── Data to process ──

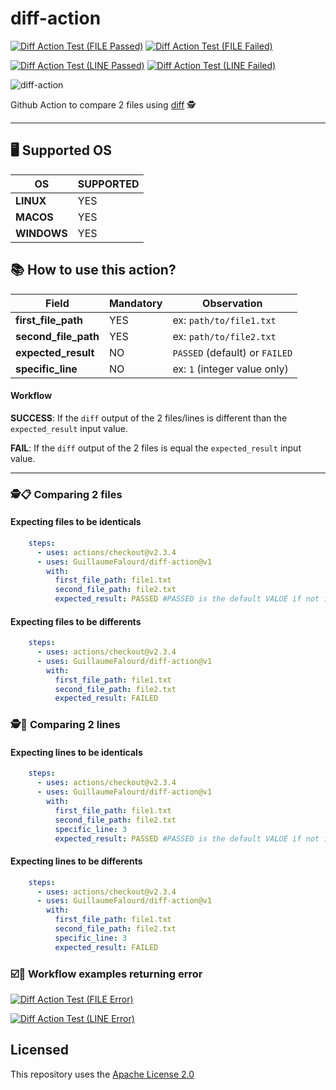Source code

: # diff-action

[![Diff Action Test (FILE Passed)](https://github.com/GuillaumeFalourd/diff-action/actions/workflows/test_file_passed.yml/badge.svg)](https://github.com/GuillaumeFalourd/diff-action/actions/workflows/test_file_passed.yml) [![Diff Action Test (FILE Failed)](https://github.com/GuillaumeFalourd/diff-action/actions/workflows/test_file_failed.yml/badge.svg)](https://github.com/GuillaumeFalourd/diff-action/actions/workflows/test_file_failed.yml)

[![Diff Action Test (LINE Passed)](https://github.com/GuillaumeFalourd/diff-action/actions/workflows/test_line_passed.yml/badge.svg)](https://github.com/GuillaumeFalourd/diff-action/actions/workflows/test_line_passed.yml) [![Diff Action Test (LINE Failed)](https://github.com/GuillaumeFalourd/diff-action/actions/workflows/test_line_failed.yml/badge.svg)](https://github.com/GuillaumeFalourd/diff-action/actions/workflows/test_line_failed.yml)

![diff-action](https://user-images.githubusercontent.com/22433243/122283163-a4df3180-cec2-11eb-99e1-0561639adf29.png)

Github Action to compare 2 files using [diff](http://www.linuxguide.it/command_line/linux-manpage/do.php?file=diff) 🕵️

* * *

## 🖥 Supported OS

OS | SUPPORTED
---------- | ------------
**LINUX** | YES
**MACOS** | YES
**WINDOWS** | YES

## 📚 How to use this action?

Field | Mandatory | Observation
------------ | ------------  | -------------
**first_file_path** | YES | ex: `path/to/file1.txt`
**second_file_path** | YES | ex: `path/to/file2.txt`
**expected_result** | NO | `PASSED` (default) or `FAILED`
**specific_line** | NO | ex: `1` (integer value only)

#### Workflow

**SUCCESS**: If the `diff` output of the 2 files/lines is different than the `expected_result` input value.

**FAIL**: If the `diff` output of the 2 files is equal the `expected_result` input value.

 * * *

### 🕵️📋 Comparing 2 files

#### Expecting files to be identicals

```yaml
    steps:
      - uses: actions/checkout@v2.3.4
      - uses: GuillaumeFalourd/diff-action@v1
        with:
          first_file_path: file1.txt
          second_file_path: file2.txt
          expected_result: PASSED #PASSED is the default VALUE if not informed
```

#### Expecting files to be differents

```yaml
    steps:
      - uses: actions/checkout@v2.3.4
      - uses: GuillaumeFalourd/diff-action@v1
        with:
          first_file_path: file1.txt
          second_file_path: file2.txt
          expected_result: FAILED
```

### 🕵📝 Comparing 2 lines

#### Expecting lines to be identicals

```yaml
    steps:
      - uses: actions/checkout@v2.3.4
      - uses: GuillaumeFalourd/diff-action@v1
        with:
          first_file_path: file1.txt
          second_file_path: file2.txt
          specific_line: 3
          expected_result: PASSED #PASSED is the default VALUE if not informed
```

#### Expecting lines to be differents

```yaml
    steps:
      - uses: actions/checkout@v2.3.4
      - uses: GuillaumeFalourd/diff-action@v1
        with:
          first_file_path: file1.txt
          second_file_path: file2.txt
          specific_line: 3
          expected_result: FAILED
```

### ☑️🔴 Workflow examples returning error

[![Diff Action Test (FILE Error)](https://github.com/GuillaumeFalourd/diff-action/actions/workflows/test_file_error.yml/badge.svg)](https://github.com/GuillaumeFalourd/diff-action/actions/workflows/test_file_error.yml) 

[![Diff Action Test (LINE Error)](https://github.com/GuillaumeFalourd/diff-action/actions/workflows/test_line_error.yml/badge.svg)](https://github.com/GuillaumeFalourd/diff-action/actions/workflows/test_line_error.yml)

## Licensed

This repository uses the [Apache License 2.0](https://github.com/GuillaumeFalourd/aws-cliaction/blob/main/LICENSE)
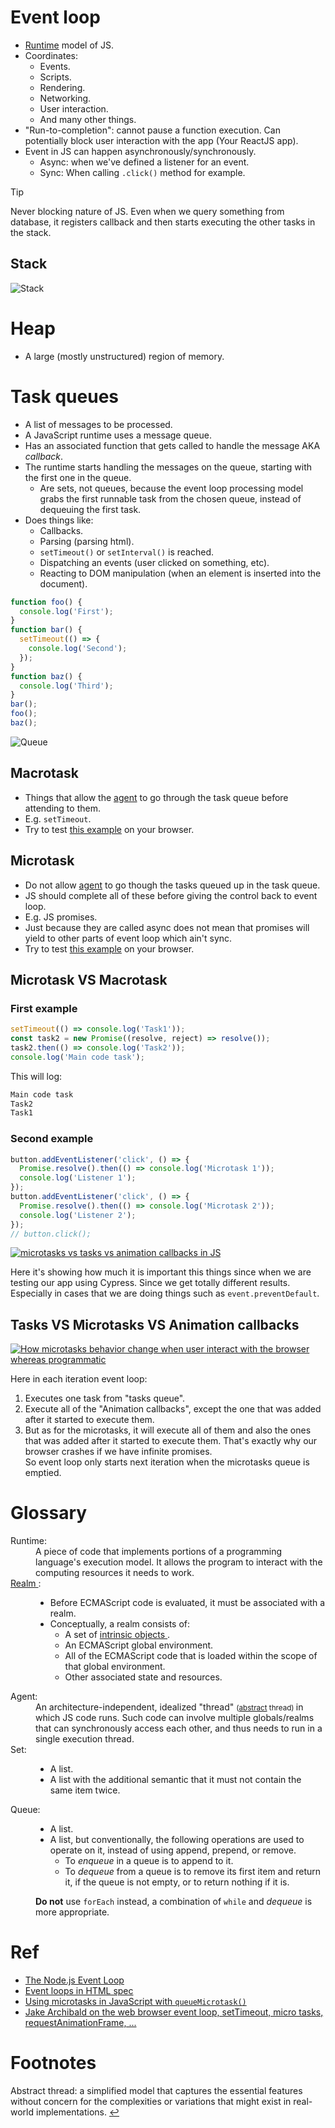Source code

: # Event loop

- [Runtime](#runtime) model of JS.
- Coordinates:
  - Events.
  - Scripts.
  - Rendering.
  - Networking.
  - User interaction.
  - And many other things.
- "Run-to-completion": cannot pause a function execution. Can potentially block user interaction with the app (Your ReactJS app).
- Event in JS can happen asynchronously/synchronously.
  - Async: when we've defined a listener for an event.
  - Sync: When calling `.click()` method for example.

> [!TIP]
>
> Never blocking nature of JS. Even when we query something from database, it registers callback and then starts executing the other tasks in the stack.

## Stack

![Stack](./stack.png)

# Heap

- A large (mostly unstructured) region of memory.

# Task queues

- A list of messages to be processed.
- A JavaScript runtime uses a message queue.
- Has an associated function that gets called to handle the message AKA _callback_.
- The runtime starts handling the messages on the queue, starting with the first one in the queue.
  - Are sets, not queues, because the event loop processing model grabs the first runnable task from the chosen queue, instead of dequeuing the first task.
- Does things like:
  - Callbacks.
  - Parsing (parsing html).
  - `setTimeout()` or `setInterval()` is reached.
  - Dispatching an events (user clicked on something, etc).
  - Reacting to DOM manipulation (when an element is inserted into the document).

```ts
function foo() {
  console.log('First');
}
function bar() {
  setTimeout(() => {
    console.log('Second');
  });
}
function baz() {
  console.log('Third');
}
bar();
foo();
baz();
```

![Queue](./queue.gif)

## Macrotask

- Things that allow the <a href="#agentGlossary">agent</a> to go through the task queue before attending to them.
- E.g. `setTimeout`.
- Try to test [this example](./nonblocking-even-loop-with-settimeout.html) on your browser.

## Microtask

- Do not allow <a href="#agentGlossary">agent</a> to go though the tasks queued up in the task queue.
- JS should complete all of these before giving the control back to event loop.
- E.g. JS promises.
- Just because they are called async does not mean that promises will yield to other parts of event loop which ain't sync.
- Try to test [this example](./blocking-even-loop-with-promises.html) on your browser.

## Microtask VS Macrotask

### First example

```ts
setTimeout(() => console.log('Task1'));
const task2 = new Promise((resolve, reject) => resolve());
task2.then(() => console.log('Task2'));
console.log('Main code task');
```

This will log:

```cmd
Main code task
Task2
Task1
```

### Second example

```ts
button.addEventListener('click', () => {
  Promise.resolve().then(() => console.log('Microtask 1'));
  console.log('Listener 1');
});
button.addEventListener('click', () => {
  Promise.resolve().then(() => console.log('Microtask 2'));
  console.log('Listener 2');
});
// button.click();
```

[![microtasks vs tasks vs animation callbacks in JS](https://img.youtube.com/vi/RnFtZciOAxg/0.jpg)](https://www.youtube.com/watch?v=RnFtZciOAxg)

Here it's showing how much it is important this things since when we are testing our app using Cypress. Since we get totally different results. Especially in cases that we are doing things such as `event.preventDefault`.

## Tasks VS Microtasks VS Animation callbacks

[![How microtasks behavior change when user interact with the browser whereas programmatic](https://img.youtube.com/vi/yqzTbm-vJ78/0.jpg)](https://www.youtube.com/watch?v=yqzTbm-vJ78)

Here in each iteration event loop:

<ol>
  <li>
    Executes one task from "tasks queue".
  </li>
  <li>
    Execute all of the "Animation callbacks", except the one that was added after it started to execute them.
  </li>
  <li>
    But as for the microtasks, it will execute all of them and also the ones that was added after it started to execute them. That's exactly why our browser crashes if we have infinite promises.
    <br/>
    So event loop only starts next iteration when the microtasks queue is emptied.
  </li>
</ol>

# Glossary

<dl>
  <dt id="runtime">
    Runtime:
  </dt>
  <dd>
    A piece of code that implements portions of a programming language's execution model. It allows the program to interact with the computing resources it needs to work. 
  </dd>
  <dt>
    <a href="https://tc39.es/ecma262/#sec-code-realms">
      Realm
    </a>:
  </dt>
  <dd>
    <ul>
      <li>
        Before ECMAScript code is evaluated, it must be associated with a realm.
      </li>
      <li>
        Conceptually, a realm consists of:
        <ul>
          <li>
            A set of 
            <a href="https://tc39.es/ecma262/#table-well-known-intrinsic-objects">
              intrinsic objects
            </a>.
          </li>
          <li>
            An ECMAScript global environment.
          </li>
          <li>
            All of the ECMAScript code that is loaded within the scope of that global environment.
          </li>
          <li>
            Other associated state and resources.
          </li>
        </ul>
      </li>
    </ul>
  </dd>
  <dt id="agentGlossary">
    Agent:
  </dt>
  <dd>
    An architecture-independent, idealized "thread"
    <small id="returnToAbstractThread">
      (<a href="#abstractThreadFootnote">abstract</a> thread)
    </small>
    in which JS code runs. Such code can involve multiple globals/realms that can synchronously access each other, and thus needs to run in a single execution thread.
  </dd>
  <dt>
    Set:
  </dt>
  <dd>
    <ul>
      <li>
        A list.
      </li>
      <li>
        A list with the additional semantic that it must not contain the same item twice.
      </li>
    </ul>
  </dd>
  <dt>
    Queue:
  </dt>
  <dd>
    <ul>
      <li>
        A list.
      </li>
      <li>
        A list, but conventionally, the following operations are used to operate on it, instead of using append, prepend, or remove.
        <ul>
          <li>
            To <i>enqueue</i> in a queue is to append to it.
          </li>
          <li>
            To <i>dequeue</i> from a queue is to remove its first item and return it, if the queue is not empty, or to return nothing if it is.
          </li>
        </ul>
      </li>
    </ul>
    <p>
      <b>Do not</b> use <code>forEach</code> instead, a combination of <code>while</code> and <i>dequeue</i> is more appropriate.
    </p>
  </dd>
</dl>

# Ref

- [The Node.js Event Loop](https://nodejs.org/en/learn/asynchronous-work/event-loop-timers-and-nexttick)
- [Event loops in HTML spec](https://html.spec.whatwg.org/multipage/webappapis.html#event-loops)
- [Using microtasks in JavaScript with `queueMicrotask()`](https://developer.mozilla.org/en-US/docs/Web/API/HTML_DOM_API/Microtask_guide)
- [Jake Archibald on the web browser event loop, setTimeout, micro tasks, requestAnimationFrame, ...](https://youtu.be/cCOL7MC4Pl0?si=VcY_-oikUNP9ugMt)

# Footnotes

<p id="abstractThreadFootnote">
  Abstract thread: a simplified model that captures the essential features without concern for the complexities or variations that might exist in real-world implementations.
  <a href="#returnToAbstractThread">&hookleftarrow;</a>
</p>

───
── Data to process ──

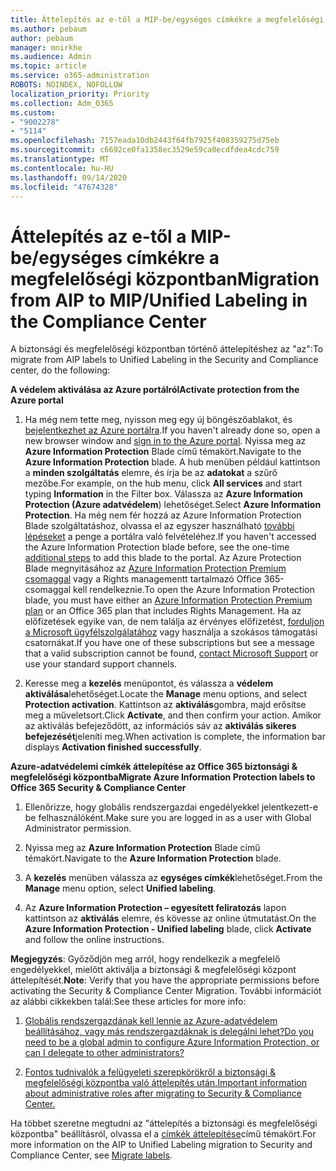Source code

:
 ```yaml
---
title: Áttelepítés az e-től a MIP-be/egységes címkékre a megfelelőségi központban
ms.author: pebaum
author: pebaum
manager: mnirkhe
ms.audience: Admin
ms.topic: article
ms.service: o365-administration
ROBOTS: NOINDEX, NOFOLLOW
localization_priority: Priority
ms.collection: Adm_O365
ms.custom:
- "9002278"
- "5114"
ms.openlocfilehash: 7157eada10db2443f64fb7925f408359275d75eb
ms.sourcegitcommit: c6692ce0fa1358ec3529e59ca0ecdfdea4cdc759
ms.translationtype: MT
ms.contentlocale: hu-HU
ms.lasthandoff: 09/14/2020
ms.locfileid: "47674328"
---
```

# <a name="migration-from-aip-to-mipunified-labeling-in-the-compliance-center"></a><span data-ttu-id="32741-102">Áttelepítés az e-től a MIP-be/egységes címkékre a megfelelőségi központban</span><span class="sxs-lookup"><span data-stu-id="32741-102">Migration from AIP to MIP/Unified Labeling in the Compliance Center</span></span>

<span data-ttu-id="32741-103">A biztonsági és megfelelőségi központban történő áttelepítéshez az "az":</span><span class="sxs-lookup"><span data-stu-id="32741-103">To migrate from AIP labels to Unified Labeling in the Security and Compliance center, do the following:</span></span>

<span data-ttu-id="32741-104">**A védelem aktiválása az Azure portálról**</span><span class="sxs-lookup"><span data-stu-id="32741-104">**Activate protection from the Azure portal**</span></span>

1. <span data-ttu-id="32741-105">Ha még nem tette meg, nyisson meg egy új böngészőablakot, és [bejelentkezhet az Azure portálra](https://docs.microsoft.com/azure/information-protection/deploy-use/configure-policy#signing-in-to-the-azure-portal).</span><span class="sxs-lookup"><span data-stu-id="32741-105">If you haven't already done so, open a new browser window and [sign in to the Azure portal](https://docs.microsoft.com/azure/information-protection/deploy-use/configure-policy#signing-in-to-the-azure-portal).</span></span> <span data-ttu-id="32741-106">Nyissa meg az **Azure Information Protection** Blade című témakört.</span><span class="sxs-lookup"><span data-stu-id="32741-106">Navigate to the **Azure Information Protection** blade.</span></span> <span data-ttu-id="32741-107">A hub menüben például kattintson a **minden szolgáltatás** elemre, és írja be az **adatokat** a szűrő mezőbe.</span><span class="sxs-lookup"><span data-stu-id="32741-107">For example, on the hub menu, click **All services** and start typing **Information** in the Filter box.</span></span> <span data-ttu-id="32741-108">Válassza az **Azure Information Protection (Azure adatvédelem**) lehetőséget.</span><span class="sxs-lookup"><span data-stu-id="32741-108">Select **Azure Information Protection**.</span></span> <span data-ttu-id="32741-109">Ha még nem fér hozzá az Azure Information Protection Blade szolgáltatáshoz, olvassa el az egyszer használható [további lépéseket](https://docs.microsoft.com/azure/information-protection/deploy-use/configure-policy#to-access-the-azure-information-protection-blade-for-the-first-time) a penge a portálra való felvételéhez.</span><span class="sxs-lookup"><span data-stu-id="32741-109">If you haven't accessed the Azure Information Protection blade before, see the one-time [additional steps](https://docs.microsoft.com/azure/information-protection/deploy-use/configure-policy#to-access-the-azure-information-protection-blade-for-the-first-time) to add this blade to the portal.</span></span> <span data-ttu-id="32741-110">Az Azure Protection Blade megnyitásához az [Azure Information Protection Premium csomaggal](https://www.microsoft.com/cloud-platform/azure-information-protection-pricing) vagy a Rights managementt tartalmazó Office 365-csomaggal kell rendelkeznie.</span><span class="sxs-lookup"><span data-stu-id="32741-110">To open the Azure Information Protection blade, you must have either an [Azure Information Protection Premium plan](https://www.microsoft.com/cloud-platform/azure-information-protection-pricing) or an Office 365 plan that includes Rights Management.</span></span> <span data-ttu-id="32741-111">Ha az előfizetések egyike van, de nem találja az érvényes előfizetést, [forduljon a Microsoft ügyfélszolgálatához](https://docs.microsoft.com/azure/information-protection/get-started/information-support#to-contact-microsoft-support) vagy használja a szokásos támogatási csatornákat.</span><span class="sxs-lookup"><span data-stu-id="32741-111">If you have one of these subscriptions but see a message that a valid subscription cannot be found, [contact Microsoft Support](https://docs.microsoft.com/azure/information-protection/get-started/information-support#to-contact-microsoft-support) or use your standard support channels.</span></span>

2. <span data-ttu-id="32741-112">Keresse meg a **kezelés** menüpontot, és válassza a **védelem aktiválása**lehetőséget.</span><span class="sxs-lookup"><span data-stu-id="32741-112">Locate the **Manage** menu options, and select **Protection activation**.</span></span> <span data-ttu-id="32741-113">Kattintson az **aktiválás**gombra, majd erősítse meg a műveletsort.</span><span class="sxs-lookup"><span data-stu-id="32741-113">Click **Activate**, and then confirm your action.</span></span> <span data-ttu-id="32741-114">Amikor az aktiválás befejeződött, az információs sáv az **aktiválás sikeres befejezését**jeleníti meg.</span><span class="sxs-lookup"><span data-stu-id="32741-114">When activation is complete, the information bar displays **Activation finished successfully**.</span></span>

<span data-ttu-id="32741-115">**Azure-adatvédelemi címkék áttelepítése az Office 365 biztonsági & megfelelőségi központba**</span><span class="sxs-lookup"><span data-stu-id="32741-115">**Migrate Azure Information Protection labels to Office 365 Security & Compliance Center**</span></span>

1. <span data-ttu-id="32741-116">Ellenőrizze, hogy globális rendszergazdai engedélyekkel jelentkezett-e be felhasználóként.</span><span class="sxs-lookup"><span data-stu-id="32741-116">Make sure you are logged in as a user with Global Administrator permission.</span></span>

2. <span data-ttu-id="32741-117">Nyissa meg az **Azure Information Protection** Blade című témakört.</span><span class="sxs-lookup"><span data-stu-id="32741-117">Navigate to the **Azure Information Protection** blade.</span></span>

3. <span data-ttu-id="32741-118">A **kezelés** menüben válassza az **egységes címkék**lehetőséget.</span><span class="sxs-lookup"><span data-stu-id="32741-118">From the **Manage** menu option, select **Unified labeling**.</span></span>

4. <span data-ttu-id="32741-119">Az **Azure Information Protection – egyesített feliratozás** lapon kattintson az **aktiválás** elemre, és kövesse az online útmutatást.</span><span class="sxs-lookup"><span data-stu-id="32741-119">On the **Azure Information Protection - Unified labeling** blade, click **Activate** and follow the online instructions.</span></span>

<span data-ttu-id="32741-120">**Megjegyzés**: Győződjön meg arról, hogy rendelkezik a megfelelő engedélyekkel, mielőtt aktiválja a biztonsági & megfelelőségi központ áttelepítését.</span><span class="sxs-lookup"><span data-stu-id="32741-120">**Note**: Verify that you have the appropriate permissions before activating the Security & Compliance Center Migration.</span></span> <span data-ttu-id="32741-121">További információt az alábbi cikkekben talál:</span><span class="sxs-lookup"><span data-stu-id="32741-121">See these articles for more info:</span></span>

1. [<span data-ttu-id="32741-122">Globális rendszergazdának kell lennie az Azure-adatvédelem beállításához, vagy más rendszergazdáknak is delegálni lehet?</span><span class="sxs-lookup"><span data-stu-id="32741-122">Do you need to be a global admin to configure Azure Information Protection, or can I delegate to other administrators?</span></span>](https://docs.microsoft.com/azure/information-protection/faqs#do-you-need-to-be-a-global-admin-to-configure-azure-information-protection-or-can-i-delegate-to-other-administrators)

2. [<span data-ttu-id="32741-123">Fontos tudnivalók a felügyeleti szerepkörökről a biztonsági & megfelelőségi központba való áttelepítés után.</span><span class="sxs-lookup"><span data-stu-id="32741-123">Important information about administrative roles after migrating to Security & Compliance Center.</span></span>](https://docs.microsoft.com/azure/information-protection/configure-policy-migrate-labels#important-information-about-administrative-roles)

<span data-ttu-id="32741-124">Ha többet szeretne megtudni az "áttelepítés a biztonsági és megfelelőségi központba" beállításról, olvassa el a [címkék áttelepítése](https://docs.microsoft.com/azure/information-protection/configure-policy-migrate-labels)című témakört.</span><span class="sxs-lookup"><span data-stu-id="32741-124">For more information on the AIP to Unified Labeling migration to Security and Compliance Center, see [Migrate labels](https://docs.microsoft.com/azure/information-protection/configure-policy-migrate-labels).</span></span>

───

■ Assignment ■
Count the lines of the data that contain the word "environment", and give only that number.

■ Expected output ■
2